同じ頃、日本、ベトナム、タイ、インドなどのアジア諸国では外国人観光客が増加傾向にあります。2024年1月から11月までの訪日外国人観光客数は約3338万人に達し、過去最高記録を更新しました。一方、北京首都国際空港のウィーチャット公式アカウントによると、2024年11月20日時点で空港の年間利用者数はのべ6000万人に達しましたが、そのうち国内利用者が全体の78%を占め、国際利用者は22%にとどまりました。これを人数に換算すると、2024年の外国人利用者数はのべ1320万人に過ぎないことが分かります。
鄭毓煌副教授は、中国が発展できるかどうかは規制の緩和する度合いにかかっていると考え、単なるビザ免除ではなく、文化、メディア、インターネット、金融、教育といった幅広い分野での規制緩和が必要だと提言しました。そうしなければ外国人や外国資本はインドやベトナムなどの周辺国に流出し、中国は経済的な苦境を抜け出せないと警鐘を鳴らしています。
中国の実体経済が停滞する中、多くの人々は政府発表を丸呑みせず、自分たちの目で事実を見定めています。北京首都国際空港の閑散とした様子を見て、多くの人々は自身の体験談を投稿しました。

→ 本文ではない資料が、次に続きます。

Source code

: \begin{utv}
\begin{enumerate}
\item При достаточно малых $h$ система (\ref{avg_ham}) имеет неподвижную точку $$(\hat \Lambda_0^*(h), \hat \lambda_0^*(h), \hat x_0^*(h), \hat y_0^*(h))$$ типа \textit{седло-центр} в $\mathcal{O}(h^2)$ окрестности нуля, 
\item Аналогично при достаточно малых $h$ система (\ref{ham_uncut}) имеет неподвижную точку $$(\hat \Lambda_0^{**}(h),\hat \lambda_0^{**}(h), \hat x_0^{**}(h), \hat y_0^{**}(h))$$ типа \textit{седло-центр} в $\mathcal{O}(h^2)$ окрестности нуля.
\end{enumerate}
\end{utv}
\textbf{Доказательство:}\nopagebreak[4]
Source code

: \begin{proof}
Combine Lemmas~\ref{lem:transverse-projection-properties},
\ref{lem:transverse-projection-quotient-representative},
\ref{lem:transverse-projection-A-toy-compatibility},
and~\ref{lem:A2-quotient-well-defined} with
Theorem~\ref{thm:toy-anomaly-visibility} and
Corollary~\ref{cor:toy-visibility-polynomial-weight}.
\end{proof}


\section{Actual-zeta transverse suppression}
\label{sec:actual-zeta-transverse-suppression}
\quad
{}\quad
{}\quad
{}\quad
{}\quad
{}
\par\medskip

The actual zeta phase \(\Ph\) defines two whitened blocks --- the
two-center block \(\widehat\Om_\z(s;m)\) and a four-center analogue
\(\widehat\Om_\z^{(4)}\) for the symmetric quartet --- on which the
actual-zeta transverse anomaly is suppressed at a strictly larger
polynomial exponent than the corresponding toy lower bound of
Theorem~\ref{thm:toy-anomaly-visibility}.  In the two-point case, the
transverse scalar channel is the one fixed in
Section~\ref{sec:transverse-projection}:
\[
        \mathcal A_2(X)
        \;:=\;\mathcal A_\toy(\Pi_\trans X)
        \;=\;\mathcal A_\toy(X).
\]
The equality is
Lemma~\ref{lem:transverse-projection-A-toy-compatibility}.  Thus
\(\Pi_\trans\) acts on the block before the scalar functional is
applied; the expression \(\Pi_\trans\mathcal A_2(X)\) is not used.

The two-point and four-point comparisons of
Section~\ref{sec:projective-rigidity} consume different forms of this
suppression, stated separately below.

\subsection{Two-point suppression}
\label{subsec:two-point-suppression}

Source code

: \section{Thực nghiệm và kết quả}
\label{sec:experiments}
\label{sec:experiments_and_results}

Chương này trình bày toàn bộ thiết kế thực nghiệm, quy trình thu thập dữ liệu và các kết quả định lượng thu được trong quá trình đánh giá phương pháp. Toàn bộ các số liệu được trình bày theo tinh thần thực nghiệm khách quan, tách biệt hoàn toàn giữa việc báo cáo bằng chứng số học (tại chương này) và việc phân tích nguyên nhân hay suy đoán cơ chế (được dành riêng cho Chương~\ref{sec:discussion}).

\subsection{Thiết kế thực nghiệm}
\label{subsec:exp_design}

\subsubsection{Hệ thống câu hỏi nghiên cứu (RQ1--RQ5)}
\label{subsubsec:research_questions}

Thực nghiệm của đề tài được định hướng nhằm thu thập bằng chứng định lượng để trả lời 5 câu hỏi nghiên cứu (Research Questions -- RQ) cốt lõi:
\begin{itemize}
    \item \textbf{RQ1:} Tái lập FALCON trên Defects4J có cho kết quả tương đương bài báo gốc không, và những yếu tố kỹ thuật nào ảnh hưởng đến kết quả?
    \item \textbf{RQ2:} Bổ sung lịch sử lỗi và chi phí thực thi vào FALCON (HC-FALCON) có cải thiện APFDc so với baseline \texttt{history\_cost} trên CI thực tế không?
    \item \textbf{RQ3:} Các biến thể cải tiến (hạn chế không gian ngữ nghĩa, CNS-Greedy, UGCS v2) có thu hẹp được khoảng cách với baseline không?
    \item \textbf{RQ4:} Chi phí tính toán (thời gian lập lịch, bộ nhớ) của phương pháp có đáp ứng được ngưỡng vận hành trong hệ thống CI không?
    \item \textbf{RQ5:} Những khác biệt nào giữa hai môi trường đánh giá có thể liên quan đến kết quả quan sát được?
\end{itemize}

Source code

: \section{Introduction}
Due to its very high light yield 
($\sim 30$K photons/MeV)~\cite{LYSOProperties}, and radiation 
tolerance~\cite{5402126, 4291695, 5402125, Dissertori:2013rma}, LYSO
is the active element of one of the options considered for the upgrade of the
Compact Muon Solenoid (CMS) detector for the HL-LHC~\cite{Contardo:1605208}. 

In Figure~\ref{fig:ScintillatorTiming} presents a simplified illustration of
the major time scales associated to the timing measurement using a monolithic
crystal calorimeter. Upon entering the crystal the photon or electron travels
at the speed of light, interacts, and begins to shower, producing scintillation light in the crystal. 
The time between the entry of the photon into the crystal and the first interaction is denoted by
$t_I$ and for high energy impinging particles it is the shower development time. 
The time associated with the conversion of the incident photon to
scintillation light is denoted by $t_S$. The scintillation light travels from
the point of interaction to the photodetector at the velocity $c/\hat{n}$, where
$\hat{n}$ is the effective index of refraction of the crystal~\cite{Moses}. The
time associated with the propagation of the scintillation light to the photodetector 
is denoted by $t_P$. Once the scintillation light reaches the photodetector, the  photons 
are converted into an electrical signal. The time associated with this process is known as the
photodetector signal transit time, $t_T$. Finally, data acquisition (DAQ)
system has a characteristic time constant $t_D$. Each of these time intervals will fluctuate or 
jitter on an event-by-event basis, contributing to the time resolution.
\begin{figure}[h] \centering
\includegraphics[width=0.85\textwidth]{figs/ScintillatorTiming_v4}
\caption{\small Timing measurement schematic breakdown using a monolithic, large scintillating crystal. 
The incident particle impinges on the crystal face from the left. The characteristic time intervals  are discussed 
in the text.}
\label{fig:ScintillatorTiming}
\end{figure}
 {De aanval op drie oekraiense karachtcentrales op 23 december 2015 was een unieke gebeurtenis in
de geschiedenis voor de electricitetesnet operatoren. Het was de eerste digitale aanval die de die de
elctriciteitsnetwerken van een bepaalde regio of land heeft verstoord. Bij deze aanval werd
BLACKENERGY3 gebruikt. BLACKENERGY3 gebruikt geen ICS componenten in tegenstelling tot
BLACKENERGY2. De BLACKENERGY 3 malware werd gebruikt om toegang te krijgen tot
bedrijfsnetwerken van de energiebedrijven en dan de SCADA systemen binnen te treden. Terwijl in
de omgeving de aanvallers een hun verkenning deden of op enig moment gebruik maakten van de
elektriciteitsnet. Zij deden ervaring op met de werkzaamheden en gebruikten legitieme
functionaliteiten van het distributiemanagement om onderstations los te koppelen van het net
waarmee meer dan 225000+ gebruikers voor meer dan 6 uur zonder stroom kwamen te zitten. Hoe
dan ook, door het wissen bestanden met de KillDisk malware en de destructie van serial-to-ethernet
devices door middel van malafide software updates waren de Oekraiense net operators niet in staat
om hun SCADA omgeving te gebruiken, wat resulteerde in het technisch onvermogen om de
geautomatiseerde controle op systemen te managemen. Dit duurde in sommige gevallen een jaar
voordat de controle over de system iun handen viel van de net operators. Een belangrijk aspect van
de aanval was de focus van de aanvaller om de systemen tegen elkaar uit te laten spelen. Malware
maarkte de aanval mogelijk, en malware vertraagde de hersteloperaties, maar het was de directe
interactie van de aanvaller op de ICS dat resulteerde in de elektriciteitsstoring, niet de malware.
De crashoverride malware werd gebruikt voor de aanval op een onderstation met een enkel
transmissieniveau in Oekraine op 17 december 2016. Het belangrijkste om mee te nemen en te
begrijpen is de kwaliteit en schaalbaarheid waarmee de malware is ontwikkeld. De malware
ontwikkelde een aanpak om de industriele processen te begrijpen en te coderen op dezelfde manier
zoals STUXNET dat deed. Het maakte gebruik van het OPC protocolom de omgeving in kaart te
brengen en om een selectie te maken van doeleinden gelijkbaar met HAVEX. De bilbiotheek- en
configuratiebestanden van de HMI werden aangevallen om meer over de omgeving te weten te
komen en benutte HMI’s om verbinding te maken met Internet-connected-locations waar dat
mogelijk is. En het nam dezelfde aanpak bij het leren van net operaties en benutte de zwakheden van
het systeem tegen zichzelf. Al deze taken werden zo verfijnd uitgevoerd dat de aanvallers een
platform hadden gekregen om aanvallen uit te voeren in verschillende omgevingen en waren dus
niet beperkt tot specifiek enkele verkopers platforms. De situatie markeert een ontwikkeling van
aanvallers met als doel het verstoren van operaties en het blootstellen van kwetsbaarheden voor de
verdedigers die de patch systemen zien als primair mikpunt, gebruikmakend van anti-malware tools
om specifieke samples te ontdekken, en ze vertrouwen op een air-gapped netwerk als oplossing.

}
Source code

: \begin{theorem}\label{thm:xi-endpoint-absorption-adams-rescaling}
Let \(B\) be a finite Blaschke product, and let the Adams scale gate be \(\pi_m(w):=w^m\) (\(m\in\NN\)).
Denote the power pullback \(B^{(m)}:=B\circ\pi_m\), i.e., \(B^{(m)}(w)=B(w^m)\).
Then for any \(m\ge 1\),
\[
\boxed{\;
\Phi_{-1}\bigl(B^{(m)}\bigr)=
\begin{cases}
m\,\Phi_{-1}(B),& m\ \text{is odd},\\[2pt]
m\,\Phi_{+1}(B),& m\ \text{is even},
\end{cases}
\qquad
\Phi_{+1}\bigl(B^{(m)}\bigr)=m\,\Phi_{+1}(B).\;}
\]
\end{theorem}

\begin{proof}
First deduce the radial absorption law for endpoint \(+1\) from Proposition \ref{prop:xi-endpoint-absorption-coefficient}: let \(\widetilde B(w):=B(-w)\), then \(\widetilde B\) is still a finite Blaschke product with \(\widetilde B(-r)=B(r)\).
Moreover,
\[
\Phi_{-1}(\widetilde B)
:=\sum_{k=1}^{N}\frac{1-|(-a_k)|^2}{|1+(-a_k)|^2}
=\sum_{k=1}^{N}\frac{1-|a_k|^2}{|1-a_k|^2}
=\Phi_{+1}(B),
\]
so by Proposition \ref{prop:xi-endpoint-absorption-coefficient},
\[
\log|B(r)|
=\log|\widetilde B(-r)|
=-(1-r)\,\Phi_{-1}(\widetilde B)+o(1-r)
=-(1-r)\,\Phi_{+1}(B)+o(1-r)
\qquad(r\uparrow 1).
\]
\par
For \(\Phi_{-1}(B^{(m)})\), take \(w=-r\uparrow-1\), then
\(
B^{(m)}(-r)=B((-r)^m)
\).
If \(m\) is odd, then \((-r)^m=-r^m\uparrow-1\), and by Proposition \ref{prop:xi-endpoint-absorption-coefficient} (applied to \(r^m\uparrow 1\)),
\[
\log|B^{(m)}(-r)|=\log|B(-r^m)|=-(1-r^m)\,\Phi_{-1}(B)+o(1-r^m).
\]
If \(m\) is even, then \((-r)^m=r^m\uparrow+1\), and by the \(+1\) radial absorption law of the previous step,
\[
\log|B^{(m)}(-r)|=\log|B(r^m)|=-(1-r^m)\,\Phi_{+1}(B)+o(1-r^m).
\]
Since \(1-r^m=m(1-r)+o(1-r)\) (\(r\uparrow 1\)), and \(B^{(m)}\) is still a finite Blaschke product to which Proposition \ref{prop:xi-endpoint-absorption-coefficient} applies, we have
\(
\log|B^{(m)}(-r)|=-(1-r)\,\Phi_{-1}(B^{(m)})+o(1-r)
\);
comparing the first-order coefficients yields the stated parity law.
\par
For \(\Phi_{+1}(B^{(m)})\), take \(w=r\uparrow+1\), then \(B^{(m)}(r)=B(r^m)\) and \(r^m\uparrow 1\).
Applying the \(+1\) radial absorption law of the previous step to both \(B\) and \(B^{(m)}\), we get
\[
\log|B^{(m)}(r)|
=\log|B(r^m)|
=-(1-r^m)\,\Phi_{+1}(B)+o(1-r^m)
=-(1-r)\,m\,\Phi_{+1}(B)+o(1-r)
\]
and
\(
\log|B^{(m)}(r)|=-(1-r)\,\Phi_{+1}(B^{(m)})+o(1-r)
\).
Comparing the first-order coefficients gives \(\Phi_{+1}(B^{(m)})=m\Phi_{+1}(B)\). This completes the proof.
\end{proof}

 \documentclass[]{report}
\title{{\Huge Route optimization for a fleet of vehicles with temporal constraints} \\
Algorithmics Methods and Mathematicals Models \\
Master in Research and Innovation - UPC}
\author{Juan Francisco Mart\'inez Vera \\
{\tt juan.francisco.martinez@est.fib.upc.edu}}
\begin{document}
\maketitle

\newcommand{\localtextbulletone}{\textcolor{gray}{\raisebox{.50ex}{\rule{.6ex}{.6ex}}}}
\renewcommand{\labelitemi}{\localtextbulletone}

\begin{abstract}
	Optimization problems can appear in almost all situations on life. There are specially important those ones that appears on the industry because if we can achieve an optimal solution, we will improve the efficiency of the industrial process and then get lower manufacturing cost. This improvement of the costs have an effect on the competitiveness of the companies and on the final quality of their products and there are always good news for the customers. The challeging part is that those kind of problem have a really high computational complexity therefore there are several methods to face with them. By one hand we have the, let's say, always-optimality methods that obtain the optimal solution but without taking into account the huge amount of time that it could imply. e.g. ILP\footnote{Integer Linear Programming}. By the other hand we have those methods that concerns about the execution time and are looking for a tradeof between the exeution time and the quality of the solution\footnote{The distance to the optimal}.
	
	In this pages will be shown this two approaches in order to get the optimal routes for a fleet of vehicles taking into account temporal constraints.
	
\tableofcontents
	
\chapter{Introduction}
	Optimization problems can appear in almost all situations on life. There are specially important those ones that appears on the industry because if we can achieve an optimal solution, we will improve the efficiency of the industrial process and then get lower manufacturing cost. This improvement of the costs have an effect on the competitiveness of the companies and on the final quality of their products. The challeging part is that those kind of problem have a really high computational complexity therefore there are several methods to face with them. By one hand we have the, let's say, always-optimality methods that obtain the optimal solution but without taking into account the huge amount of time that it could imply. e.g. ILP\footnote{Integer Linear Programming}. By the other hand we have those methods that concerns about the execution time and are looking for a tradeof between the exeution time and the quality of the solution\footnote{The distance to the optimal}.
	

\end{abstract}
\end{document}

「マレーシアのクアラルンプール空港は人で溢れていて活気があるが、昆明空港に戻ると閑散としていた」
「先日、首都空港を利用したが、国際線の運行数は少なく、広い出発ラウンジもほとんど空っぽで、免税店の多くが閉店していた。2019年の活気が懐かしい」
そして、多くの人々は中国共産党の独裁的な統治に原因を求めました。
「(中国政府が)スパイ摘発を行ったことが原因だ」
「一線都市でも外国人をほとんど見かけなくなった。パンデミックの3年間で逃げてしまった」
「北京でも頻繁に身分証明書の提示が求められる」
「指紋や顔認証が至る所で必要だ。このような状況で誰が行きたいと思うのか」
カナダ在住の華人である張さんは、昨年中国に帰国した際、韓国と日本を経由しました。その際、日本では欧米系の観光客が多く、中国と雰囲気が大きく異なると述べています。
「韓国では外国人観光客が非常に多く、特に明洞(みょんどん)の歩行者天国は賑わっていた。東京も同じで、多くの外国人観光客が訪れており、中国と比べるとその差は歴然だ。外国人は自由で民主的な国を旅行先に選ぶのだ」と張さんは指摘しました。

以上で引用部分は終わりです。